* WORK REQUEST: Reproduce word for word the lines between those holding "on:* 2024-10-19 19:44:55.394438" and "by user:* 408", inclusive, and nothing else from the data below.

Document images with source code
────────────────

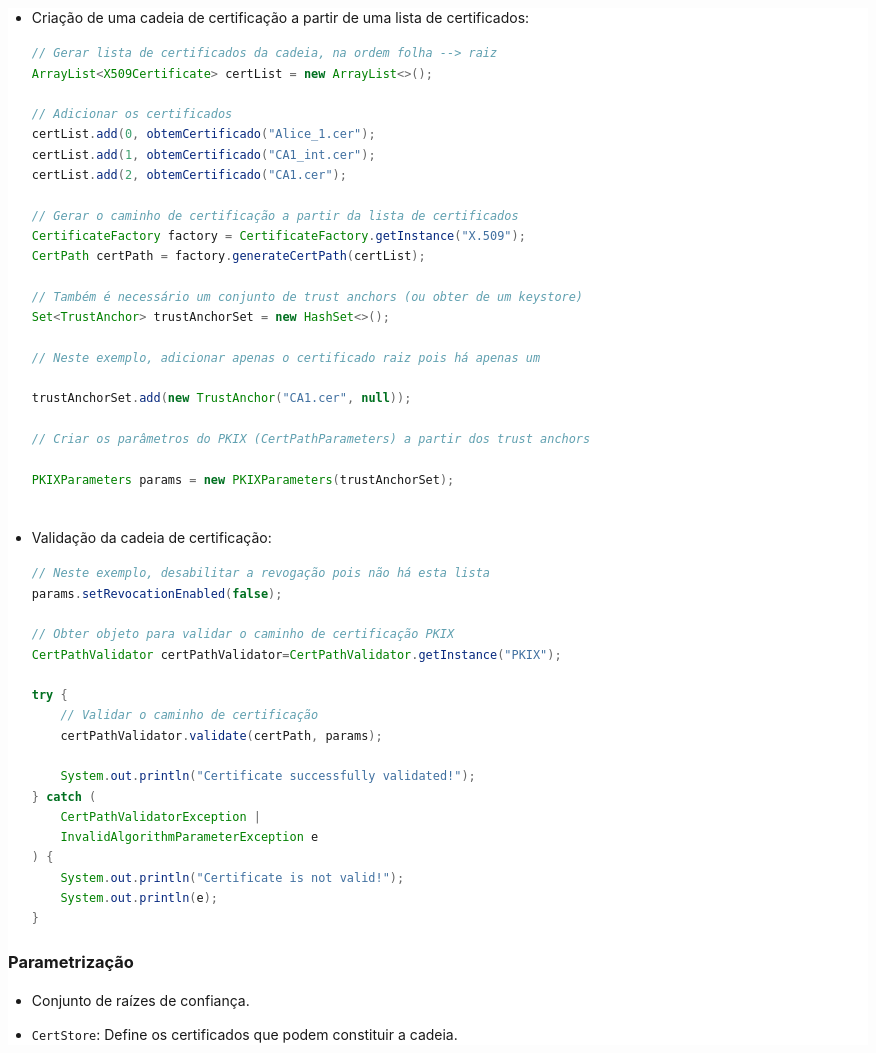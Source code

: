 * Criação de uma cadeia de certificação a partir de uma lista de certificados:

    ```java	
    // Gerar lista de certificados da cadeia, na ordem folha --> raiz
    ArrayList<X509Certificate> certList = new ArrayList<>();
    
    // Adicionar os certificados
    certList.add(0, obtemCertificado("Alice_1.cer");
    certList.add(1, obtemCertificado("CA1_int.cer");
    certList.add(2, obtemCertificado("CA1.cer");
    
    // Gerar o caminho de certificação a partir da lista de certificados
    CertificateFactory factory = CertificateFactory.getInstance("X.509");
    CertPath certPath = factory.generateCertPath(certList);
    
    // Também é necessário um conjunto de trust anchors (ou obter de um keystore)
    Set<TrustAnchor> trustAnchorSet = new HashSet<>();
    
    // Neste exemplo, adicionar apenas o certificado raiz pois há apenas um
    
    trustAnchorSet.add(new TrustAnchor("CA1.cer", null));
    
    // Criar os parâmetros do PKIX (CertPathParameters) a partir dos trust anchors
    
    PKIXParameters params = new PKIXParameters(trustAnchorSet);
    ```

#

* Validação da cadeia de certificação:

    ```java
    // Neste exemplo, desabilitar a revogação pois não há esta lista
    params.setRevocationEnabled(false);
    
    // Obter objeto para validar o caminho de certificação PKIX
    CertPathValidator certPathValidator=CertPathValidator.getInstance("PKIX");
    
    try {
        // Validar o caminho de certificação
        certPathValidator.validate(certPath, params);
        
        System.out.println("Certificate successfully validated!");
    } catch (
        CertPathValidatorException |
        InvalidAlgorithmParameterException e
    ) {
        System.out.println("Certificate is not valid!");
        System.out.println(e);
    }
    ```

### __Parametrização__

* Conjunto de raízes de confiança.

* ``CertStore``: Define os certificados que podem constituir a cadeia.
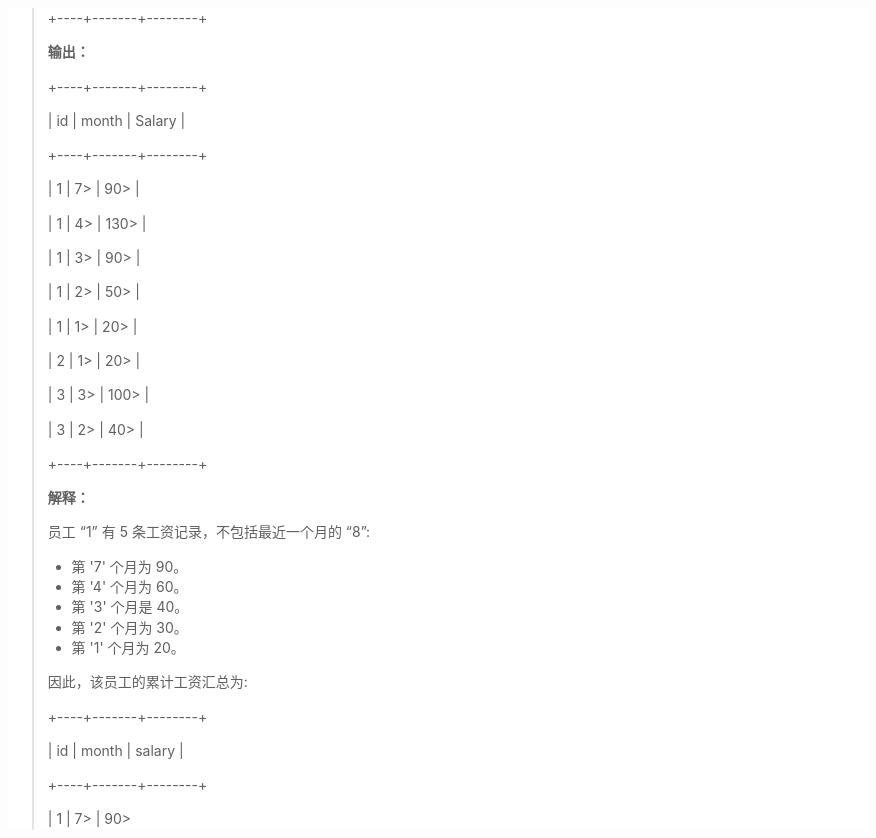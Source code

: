 > 
> +----+-------+--------+
> 
> **输出：**
> 
> +----+-------+--------+
> 
> | id | month | Salary |
> 
> +----+-------+--------+
> 
> | 1  | 7> 
>  | 90> 
>  |
> 
> | 1  | 4> 
>  | 130> 
> |
> 
> | 1  | 3> 
>  | 90> 
>  |
> 
> | 1  | 2> 
>  | 50> 
>  |
> 
> | 1  | 1> 
>  | 20> 
>  |
> 
> | 2  | 1> 
>  | 20> 
>  |
> 
> | 3  | 3> 
>  | 100> 
> |
> 
> | 3  | 2> 
>  | 40> 
>  |
> 
> +----+-------+--------+
> 
> **解释：**
> 
> 员工 “1” 有 5 条工资记录，不包括最近一个月的 “8”:
> - 第 '7' 个月为 90。
> - 第 '4' 个月为 60。
> - 第 '3' 个月是 40。
> - 第 '2' 个月为 30。
> - 第 '1' 个月为 20。
> 
> 因此，该员工的累计工资汇总为:
> 
> +----+-------+--------+
> 
> | id | month | salary |
> 
> +----+-------+--------+
> 
> | 1  | 7> 
>  | 90> 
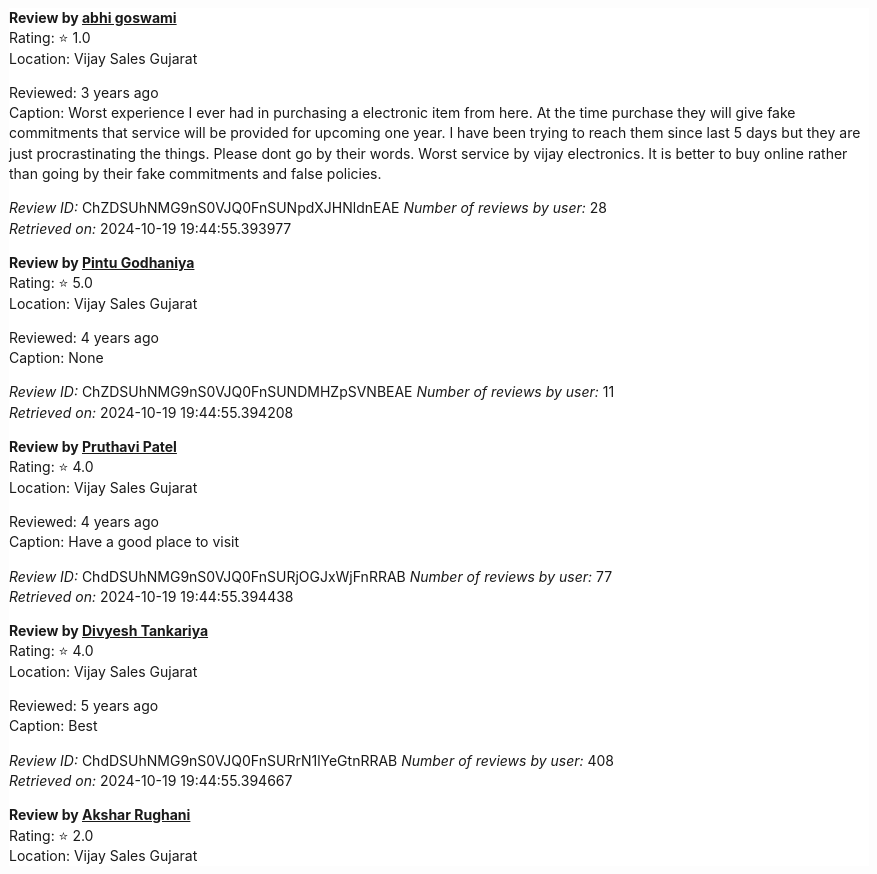 
**Review by [abhi goswami](https://www.google.com/maps/contrib/108495537491326060043/reviews?hl=en)**  
Rating: ⭐ 1.0  
Location: Vijay Sales Gujarat

Reviewed: 3 years ago  
Caption: Worst experience I ever had in purchasing a electronic item from here. At the time purchase they will give fake commitments that service will be provided for upcoming one year. I have been trying to reach them since last 5 days but they are just procrastinating the things. Please dont go by their words. Worst service by vijay electronics. It is better to buy online rather than going by their fake commitments and false policies.

*Review ID:* ChZDSUhNMG9nS0VJQ0FnSUNpdXJHNldnEAE 
*Number of reviews by user:* 28  
*Retrieved on:* 2024-10-19 19:44:55.393977


**Review by [Pintu Godhaniya](https://www.google.com/maps/contrib/110519728788530272471/reviews?hl=en)**  
Rating: ⭐ 5.0  
Location: Vijay Sales Gujarat

Reviewed: 4 years ago  
Caption: None

*Review ID:* ChZDSUhNMG9nS0VJQ0FnSUNDMHZpSVNBEAE 
*Number of reviews by user:* 11  
*Retrieved on:* 2024-10-19 19:44:55.394208


**Review by [Pruthavi Patel](https://www.google.com/maps/contrib/113181529869709718997/reviews?hl=en)**  
Rating: ⭐ 4.0  
Location: Vijay Sales Gujarat

Reviewed: 4 years ago  
Caption: Have a good place to visit

*Review ID:* ChdDSUhNMG9nS0VJQ0FnSURjOGJxWjFnRRAB 
*Number of reviews by user:* 77  
*Retrieved on:* 2024-10-19 19:44:55.394438


**Review by [Divyesh Tankariya](https://www.google.com/maps/contrib/106548269542436735388/reviews?hl=en)**  
Rating: ⭐ 4.0  
Location: Vijay Sales Gujarat

Reviewed: 5 years ago  
Caption: Best

*Review ID:* ChdDSUhNMG9nS0VJQ0FnSURrN1lYeGtnRRAB 
*Number of reviews by user:* 408  
*Retrieved on:* 2024-10-19 19:44:55.394667


**Review by [Akshar Rughani](https://www.google.com/maps/contrib/106818685697596607176/reviews?hl=en)**  
Rating: ⭐ 2.0  
Location: Vijay Sales Gujarat
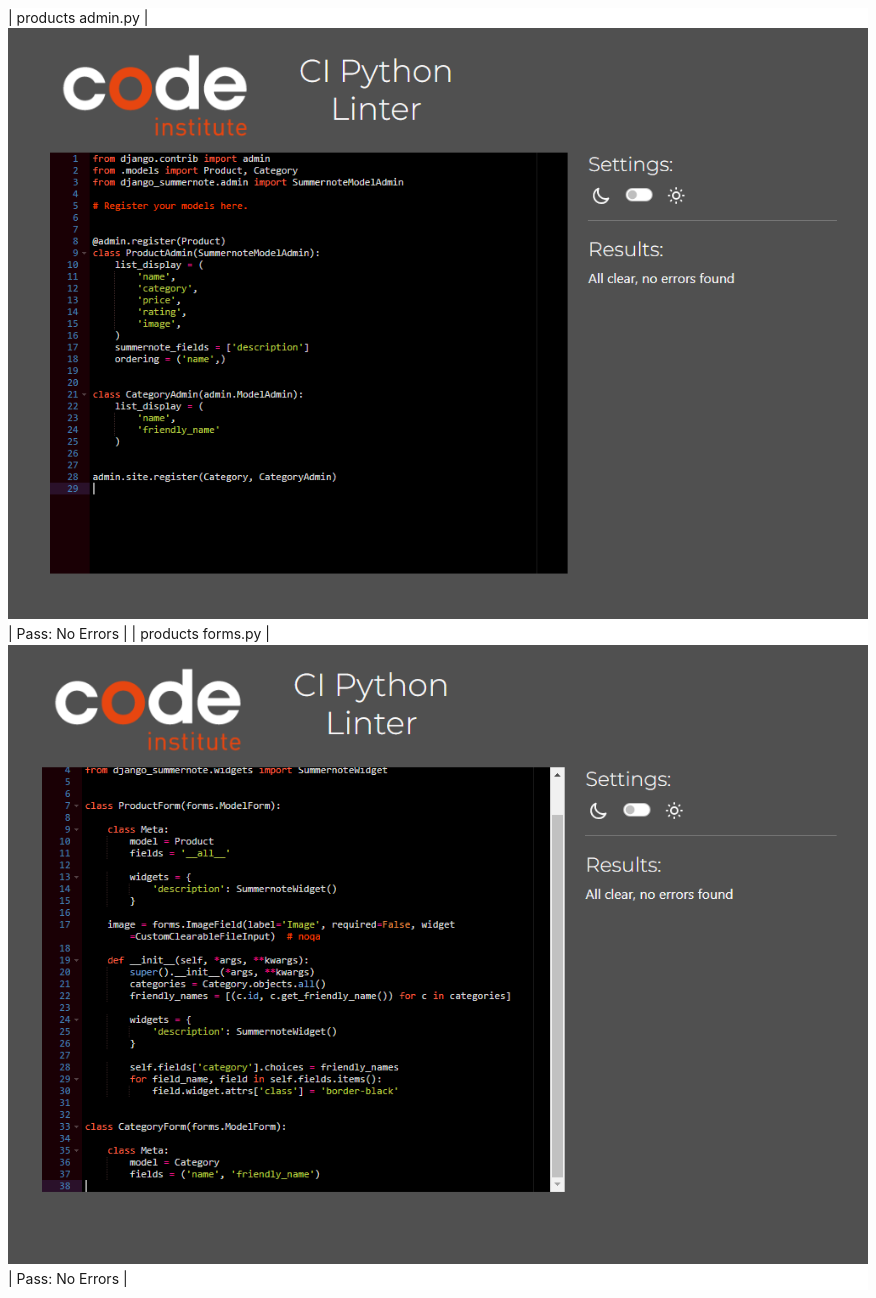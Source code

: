| products admin.py | ![screenshot](docs/testing/python/products-admin.png) | Pass: No Errors |
| products forms.py | ![screenshot](docs/testing/python/products-forms.png) | Pass: No Errors |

────────────────

* ANSWER BOX:
*Retrieved on:* 2024-10-19 19:44:55.394438


**Review by [Divyesh Tankariya](https://www.google.com/maps/contrib/106548269542436735388/reviews?hl=en)**  
Rating: ⭐ 4.0  
Location: Vijay Sales Gujarat

Reviewed: 5 years ago  
Caption: Best

*Review ID:* ChdDSUhNMG9nS0VJQ0FnSURrN1lYeGtnRRAB 
*Number of reviews by user:* 408  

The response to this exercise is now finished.